Imet Gogo

Simien Mts, Ethiopia

William Mackesy’s account of this walk

Imet Gogo ridge, March 2019 as part of a 5 day trek

We lie in to a princely 7am, emerging to a clear sky. Our table sits in the already warm slanting sun, laden with honey porridge, bread, jams and Nutella. A sight to cheer altitude-jaded heads.

We are heading to the Imet Gogo high point at the sharp end of the ridge (wide here) we are camping on. This is going to be a beautiful and relatively easy day, a good thing given we are walking to 3,926m on just our third day.

We set off at 8.30, making a long, steady climb through gorgeous yellow ochre meadows up the right flank of the narrowing ridge. A valley separates us from the main Simien mass to our right, its bottom too deep to be seen.

This is a magical landscape of giant lobelias scattered across wide, sloping grasslands, which have begun to return to nature after the recent evacuation of Geech village.

A night at 3,600m has helped our acclimatisation, and we plod along cheerfully.
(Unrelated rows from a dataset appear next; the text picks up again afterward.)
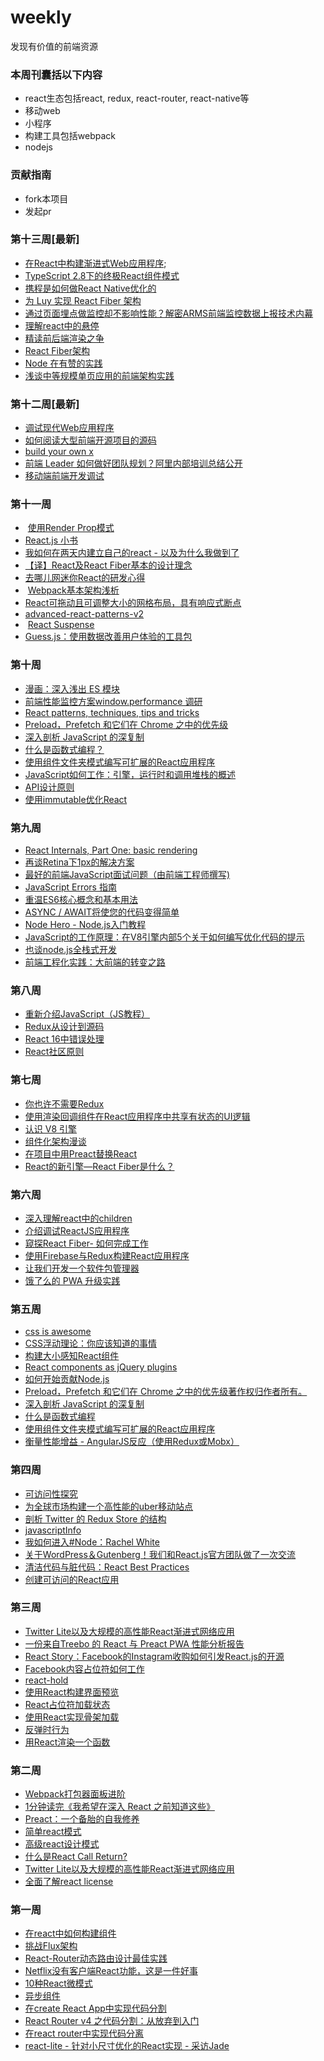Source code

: # weekly
发现有价值的前端资源

### 本周刊囊括以下内容
+ react生态包括react, redux, react-router, react-native等
+ 移动web
+ 小程序
+ 构建工具包括webpack
+ nodejs

### 贡献指南
+ fork本项目
+ 发起pr
### 第十三周[最新]
+ [在React中构建渐进式Web应用程序](https://blog.truthlabs.com/building-a-progressive-web-app-in-react-11c77a7fccb3);
+ [TypeScript 2.8下的终极React组件模式](https://zhuanlan.zhihu.com/p/37298514)
+ [携程是如何做React Native优化的](https://zhuanlan.zhihu.com/p/23715716)
+ [为 Luy 实现 React Fiber 架构](https://zhuanlan.zhihu.com/p/37098539)
+ [通过页面埋点做监控却不影响性能？解密ARMS前端监控数据上报技术内幕](https://zhuanlan.zhihu.com/p/37275225)
+ [理解react中的悬停](https://medium.com/@baphemot/understanding-react-suspense-1c73b4b0b1e6)
+ [精读前后端渲染之争](https://zhuanlan.zhihu.com/p/26366128)
+ [React Fiber架构](https://zhuanlan.zhihu.com/p/37095662)
+ [Node 在有赞的实践](https://juejin.im/post/5b0388006fb9a07aa213ae16?utm_source=gold_browser_extension)
+ [浅谈中等规模单页应用的前端架构实践](https://zhuanlan.zhihu.com/p/35061455)

### 第十二周[最新]

+ [调试现代Web应用程序](https://hacks.mozilla.org/2018/05/debugging-modern-web-applications/)
+ [如何阅读大型前端开源项目的源码](https://juejin.im/post/5afe3735518825426539afce)
+ [build your own x](https://github.com/danistefanovic/build-your-own-x)
+ [前端 Leader 如何做好团队规划？阿里内部培训总结公开](https://zhuanlan.zhihu.com/p/36911993)
+ [移动端前端开发调试](http://yujiangshui.com/multidevice-frontend-debug/)

### 第十一周
+  [使用Render Prop模式](https://cdb.reacttraining.com/use-a-render-prop-50de598f11ce)
+  [React.js 小书](http://huziketang.com/books/react/)
+  [我如何在两天内建立自己的react - 以及为什么我做到了](https://medium.com/@ajmd17/how-i-built-my-own-react-in-two-days-and-why-i-did-it-969c3d048f78)
+  [【译】React及React Fiber基本的设计理念](https://segmentfault.com/a/1190000009075692#articleHeader23)
+  [去哪儿网迷你React的研发心得](https://segmentfault.com/a/1190000011235844)
+  [Webpack基本架构浅析](https://zhuanlan.zhihu.com/p/36445010)
+  [React可拖动且可调整大小的网格布局，具有响应式断点](https://github.com/STRML/react-grid-layout)
+  [advanced-react-patterns-v2](https://github.com/kentcdodds/advanced-react-patterns-v2)
+  [React Suspense](https://github.com/facebook/react/pull/12279#event-1621005314)
+  [Guess.js：使用数据改善用户体验的工具包](https://github.com/guess-js/guess)

### 第十周
+ [漫画：深入浅出 ES 模块](https://zhuanlan.zhihu.com/p/36358695)
+ [前端性能监控方案window.performance 调研](https://www.cnblogs.com/sunshq/p/5312231.html)
+ [React patterns, techniques, tips and tricks ](https://github.com/vasanthk/react-bits)
+ [Preload，Prefetch 和它们在 Chrome 之中的优先级](http://www.w3cplus.com/performance/reloading/preload-prefetch-and-priorities-in-chrome.html?utm_source=tuicool&utm_medium=referral)
+ [深入剖析 JavaScript 的深复制](http://jerryzou.com/posts/dive-into-deep-clone-in-javascript/)
+ [什么是函数式编程？](http://www.lihaoyi.com/post/WhatsFunctionalProgrammingAllAbout.html)
+ [使用组件文件夹模式编写可扩展的React应用程序](https://medium.com/styled-components/component-folder-pattern-ee42df37ec68)
+ [JavaScript如何工作：引擎，运行时和调用堆栈的概述](https://blog.sessionstack.com/how-does-javascript-actually-work-part-1-b0bacc073cf)
+ [API设计原则](https://coolshell.cn/articles/18024.html)
+ [使用immutable优化React](https://github.com/Pines-Cheng/blog/issues/13?hmsr=toutiao.io&utm_medium=toutiao.io&utm_source=toutiao.io)

### 第九周

+ [React Internals, Part One: basic rendering](http://www.mattgreer.org/articles/react-internals-part-one-basic-rendering/)
+ [再谈Retina下1px的解决方案](http://www.w3cplus.com/css/fix-1px-for-retina.html)
+ [最好的前端JavaScript面试问题（由前端工程师撰写)](https://performancejs.com/post/hde6d32/The-Best-Frontend-JavaScript-Interview-Questions-%28written-by-a-Frontend-Engineer%29)
+ [JavaScript Errors 指南 ](https://github.com/Jocs/jocs.github.io/issues/1)
+ [重温ES6核心概念和基本用法](https://segmentfault.com/a/1190000009885614#articleHeader19)
+ [ASYNC / AWAIT将使您的代码变得简单](https://blog.patricktriest.com/what-is-async-await-why-should-you-care/)
+ [Node Hero - Node.js入门教程](https://blog.risingstack.com/node-hero-tutorial-getting-started-with-node-js/)
+ [JavaScript的工作原理：在V8引擎内部5个关于如何编写优化代码的提示](https://blog.sessionstack.com/how-javascript-works-inside-the-v8-engine-5-tips-on-how-to-write-optimized-code-ac089e62b12e)
+ [也谈node.js全栈式开发](https://www.kancloud.cn/kancloud/midway/48192)
+ [前端工程化实践：大前端的转变之路](https://zhuanlan.zhihu.com/p/28769103)

### 第八周

+ [重新介绍JavaScript（JS教程）](https://developer.mozilla.org/en-US/docs/Web/JavaScript/A_re-introduction_to_JavaScript)
+ [Redux从设计到源码](https://mp.weixin.qq.com/s?__biz=MjM5NjQ5MTI5OA==&mid=2651746564&idx=2&sn=556f491fe29846cdbf0e7dc9a4f6c2fe&chksm=bd12a8498a65215fa0af14657e50c20bf6e012b98573e81a25caa9f69ecdc5771dd4bfa5030c&mpshare=1&scene=1&srcid=0724tLyxFXid9PwWCovv41w9&key=c32c17d7706c6e267eb1ad508d07d16490af3f74d485a1d2af8e0f7d4f4dd8764209a7c0aa9158b3ceaeafe9c9051ed88b355f16fd5670006b71d2ea802c55c588d731b5ec8d0e0119705b71b423ab21&ascene=0&uin=MTAxMTAyODc2NQ%3D%3D&devicetype=iMac+MacBookAir6%2C2+OSX+OSX+10.10.5+build(14F2109)&version=12020110&nettype=WIFI&fontScale=100&pass_ticket=qX13lMwyH2HgckPgoAMEFUd4c21VRjyI9Oe14kSpTEF6G4PWTSCzjwCal1EpwWh7)
+ [React 16中错误处理](https://gist.github.com/gaearon/0f1a7b12640d477d4b9efa79913b3775)
+ [React社区原则](https://reactcommunity.org/)

### 第七周

+ [你也许不需要Redux](https://medium.com/@dan_abramov/you-might-not-need-redux-be46360cf367)
+ [使用渲染回调组件在React应用程序中共享有状态的UI逻辑](https://trevordmiller.com/blog/react-render-callback-components)
+ [认识 V8 引擎](https://zhuanlan.zhihu.com/p/27628685?spm=5176.100239.blogcont122058.16.WABtqs)
+ [组件化架构漫谈](http://www.jianshu.com/p/67a6004f6930)
+ [在项目中用Preact替换React](https://blog.gaya.ninja/articles/replacing-react-with-preact/?utm_source=hashnode.com)
+ [React的新引擎—React Fiber是什么？](https://mp.weixin.qq.com/s/AuwfW1vZeoeBEaioaFELzQ)

### 第六周

+ [深入理解react中的children](http://mxstbr.blog/2017/02/react-children-deepdive/)
+ [介绍调试ReactJS应用程序](https://medium.com/@baphemot/intro-to-debugging-reactjs-applications-67cf7a50b3dd)
+ [窥探React Fiber- 如何完成工作](http://makersden.io/blog/look-inside-fiber/)
+ [使用Firebase与Redux构建React应用程序](https://www.codementor.io/vijayst/using-firebase-with-redux-for-building-a-react-app-du1086puw)
+ [让我们开发一个软件包管理器](https://yarnpkg.com/blog/2017/07/11/lets-dev-a-package-manager/)
+ [饿了么的 PWA 升级实践](https://zhuanlan.zhihu.com/p/27853228)

### 第五周

+ [css is awesome](https://css-tricks.com/css-is-awesome/)
+ [CSS浮动理论：你应该知道的事情](https://www.smashingmagazine.com/2007/05/css-float-theory-things-you-should-know/)
+ [构建大小感知React组件](https://blog.logrocket.com/building-size-aware-react-components-b4c37e7d96e7)
+ [React components as jQuery plugins](https://swizec.com/blog/using-react-in-the-real-world/swizec/6710)
+ [如何开始贡献Node.js](https://nodesource.com/blog/how-to-start-contributing-to-node-js?utm_medium=Social&utm_source=twitter&utm_campaign=social)
+ [Preload，Prefetch 和它们在 Chrome 之中的优先级著作权归作者所有。](http://www.w3cplus.com/performance/reloading/preload-prefetch-and-priorities-in-chrome.html?utm_source=tuicool&utm_medium=referral)
+ [深入剖析 JavaScript 的深复制](http://jerryzou.com/posts/dive-into-deep-clone-in-javascript/)
+ [什么是函数式编程](http://www.lihaoyi.com/post/WhatsFunctionalProgrammingAllAbout.html)
+ [使用组件文件夹模式编写可扩展的React应用程序](https://medium.com/styled-components/component-folder-pattern-ee42df37ec68)
+ [衡量性能增益 - AngularJS反应（使用Redux或Mobx）](https://medium.com/@guptagaruda/measuring-performance-gains-angularjs-to-react-with-redux-or-mobx-fb221517455)

### 第四周

+ [可访问性探究](https://facebook.github.io/react/docs/accessibility.html)
+ [为全球市场构建一个高性能的uber移动站点](https://eng.uber.com/m-uber/)
+ [剖析 Twitter 的 Redux Store 的结构](https://wanqu.co/a/4699/2017-02-18-dissecting-twitters-redux-store-statuscode-medium.html?s=social)
+ [javascriptInfo](https://javascript.info/)
+ [我如何进入#Node：Rachel White](https://medium.com/@nodejs/how-i-got-into-node-rachel-white-913671778acc)
+ [关于WordPress＆Gutenberg！我们和React.js官方团队做了一次交流](https://wpcouple.com/interview-react-team-facebook-wordpress-gutenberg/)
+ [清洁代码与脏代码：React Best Practices](http://americanexpress.io/clean-code-dirty-code/)
+ [创建可访问的React应用](http://simplyaccessible.com/article/react-a11y/)

### 第三周
+ [Twitter Lite以及大规模的高性能React渐进式网络应用](https://div.io/topic/1963)
+ [一份来自Treebo 的 React 与 Preact PWA 性能分析报告](http://www.zcfy.cc/article/a-react-and-preact-progressive-web-app-performance-case-study-treebo-4250.html)
+ [React Story：Facebook的Instagram收购如何引发React.js的开源](https://stackshare.io/posts/the-react-story)
+ [Facebook内容占位符如何工作](https://cloudcannon.com/deconstructions/2014/11/15/facebook-content-placeholder-deconstruction.html)
+ [react-hold](https://github.com/toplan/react-hold)
+ [使用React构建界面预览](http://www.callumhart.com/blog/building-interface-previews-with-react)
+ [React占位符加载状态](http://matthewroach.me/react-placeholder-loading-state/)
+ [使用React实现骨架加载](https://codeburst.io/achieve-skeleton-loading-with-react-a12404678030)
+ [反弹时行为](https://developers.google.com/web/updates/2017/11/overscroll-behavior)
+ [用React渲染一个函数](https://blog.kentcdodds.com/rendering-a-function-with-react-ca3eaf0751e2)

### 第二周
+ [Webpack打包器面板进阶](http://web.jobbole.com/92901/)
+ [1分钟读完《我希望在深入 React 之前知道这些》](https://segmentfault.com/a/1190000011809919)
+ [Preact：一个备胎的自我修养](https://zhuanlan.zhihu.com/p/30796007)
+ [简单react模式](http://lucasmreis.github.io/blog/simple-react-patterns/)
+ [高级react设计模式](https://github.com/leanjscom/advanced-react-patterns)
+ [什么是React Call Return?](https://zhuanlan.zhihu.com/p/30915829)
+ [Twitter Lite以及大规模的高性能React渐进式网络应用](http://blog.csdn.net/neal1991/article/details/70193602)
+ [全面了解react license](https://github.com/ihtml5/weekly/blob/master/react%20license/%E5%85%A8%E9%9D%A2%E4%BA%86%E8%A7%A3react%20license.md)

### 第一周
+ [在react中如何构建组件](https://reallifeprogramming.com/how-to-structure-components-in-react-54fc43e71546)
+ [挑战Flux架构](https://medium.com/@raul.mihaila/challenging-the-flux-architecture-2838152a0f8f)
+ [React-Router动态路由设计最佳实践](https://segmentfault.com/a/1190000011765141)
+ [Netflix没有客户端React功能，这是一件好事](https://jakearchibald.com/2017/netflix-and-react/)
+ [10种React微模式](https://hackernoon.com/10-react-mini-patterns-c1da92f068c5)
+ [异步组件](https://gist.github.com/acdlite/a68433004f9d6b4cbc83b5cc3990c194)
+ [在create React App中实现代码分割](https://serverless-stack.com/chapters/code-splitting-in-create-react-app.html)
+ [React Router v4 之代码分割：从放弃到入门](http://www.wukai.me/2017/09/25/react-router-v4-code-splitting/)
+ [在react router中实现代码分离](https://github.com/ReactTraining/react-router/blob/master/packages/react-router-dom/docs/guides/code-splitting.md)
+ [react-lite - 针对小尺寸优化的React实现 - 采访Jade](https://survivejs.com/blog/react-lite-interview/)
After perhaps 1.5hrs, we reach a stone platform near the end of the ridge, with huge and thrilling views out to the north-west, and across where our valley was – it has ended in a startlingly deep abyss – south-east past the even higher escarpment rim towards Chenek, tomorrow night’s camp, and the ridge which supports Ras Dashen, Ethiopia’s highest point, on the far horizon.

We head on along the top of a narrow rocky dyke, dropping off and back where it breaks, eventually reaching the all-round wonder-views of the Imet Gogo point. A rapturous pause is taken.

On our return, we find a troupe of gelada monkeys on our platform. They swing acrobatically down the little cliff to the balcony below. We have a delicious half hour watching them grazing, playing, scratching and socialising along just below us. They are remarkably confident.

We turn right along the northern escarpment edge to the Saha hilltop, where we eat vegetable sandwiches and admire yet more astounding views over the weird forms of the escarpment edge to the distance-hazed, deep-gorged farmland far below and the orange cliffs and buttes of the distant ridges.

Round the flank of a hill, we descend steadily though scattered lobelias onto a wide grassy plain – fantabulous walking – where we see a huge group of geladas to our right. We cut round above to their right, then turn through the middle of them – they are strung out over perhaps half a mile. They move casually aside, as we silently tiptoe through. They move slowly along, grazing, their babies leaping and playing. It is a few minutes of unalloyed joy.

We then make a steady climb to the Kedadit hilltop for yet more vast and thrilling views out form the escarpment. Afternoon clouds add shadow-definition to the slopes and wildly broken lower hill-country.

A gentle half-hour descent gets us back to camp, where we take tea and biscuits. What a day.